◆ **Dataset excerpts**
========================================

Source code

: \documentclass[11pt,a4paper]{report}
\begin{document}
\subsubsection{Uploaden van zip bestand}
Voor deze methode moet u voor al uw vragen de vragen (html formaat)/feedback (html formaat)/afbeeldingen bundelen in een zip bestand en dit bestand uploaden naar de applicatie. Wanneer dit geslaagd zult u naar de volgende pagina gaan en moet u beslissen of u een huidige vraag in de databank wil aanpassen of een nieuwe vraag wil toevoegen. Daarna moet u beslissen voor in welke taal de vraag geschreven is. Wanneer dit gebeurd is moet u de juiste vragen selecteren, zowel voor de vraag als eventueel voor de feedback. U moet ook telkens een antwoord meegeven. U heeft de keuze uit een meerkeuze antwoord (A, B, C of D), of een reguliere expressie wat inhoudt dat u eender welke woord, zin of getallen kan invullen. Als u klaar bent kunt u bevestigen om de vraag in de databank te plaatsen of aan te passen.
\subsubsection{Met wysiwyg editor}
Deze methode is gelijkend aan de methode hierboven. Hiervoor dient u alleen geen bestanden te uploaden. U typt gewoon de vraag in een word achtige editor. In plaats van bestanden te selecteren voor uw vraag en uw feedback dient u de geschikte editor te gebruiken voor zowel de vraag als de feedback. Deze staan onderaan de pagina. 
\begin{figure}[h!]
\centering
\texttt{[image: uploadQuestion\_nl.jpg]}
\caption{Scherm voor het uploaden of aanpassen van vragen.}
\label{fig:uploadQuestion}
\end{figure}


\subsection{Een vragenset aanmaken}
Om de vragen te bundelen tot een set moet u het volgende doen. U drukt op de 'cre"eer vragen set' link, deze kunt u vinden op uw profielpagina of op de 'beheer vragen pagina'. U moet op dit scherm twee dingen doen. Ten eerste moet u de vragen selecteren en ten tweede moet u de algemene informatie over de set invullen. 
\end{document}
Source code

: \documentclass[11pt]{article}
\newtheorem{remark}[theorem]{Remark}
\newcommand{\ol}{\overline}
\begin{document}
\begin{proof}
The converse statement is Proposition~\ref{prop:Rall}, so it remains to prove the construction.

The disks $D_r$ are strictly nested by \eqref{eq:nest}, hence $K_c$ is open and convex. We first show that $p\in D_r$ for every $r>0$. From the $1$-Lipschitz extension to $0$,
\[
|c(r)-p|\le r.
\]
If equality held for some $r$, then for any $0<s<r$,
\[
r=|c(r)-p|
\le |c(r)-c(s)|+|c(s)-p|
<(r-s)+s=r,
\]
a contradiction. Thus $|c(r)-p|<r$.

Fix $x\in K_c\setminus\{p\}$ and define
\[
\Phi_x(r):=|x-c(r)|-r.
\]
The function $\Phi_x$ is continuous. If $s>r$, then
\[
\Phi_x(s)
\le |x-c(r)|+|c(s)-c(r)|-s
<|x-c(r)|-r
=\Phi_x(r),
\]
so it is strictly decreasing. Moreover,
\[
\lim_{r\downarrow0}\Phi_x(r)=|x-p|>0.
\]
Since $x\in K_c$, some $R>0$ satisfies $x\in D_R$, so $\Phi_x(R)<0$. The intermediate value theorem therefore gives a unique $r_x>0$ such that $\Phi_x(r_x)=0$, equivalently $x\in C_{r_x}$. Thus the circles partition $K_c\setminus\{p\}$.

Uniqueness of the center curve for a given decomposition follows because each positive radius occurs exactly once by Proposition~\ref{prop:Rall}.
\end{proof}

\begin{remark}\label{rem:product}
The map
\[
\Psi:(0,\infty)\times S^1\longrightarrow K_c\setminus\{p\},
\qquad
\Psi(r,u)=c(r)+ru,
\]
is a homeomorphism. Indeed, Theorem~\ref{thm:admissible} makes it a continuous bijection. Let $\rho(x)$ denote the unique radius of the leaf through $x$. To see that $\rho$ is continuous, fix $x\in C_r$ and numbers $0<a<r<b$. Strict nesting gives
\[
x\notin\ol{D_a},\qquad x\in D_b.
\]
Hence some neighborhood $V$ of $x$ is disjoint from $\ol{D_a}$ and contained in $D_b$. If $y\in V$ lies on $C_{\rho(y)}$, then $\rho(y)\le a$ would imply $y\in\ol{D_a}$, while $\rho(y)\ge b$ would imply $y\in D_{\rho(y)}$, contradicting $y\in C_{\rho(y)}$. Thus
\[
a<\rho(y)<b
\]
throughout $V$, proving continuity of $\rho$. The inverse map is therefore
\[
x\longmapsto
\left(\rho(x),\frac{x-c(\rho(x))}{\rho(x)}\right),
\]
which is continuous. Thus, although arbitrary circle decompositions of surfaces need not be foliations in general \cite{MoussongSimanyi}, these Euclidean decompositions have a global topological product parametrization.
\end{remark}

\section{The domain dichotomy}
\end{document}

========================================

◆ **Required work**
Scan the material line by line and report each one that contains "Rall".

◆ **Task response**
The converse statement is Proposition~\ref{prop:Rall}, so it remains to prove the construction.
Uniqueness of the center curve for a given decomposition follows because each positive radius occurs exactly once by Proposition~\ref{prop:Rall}.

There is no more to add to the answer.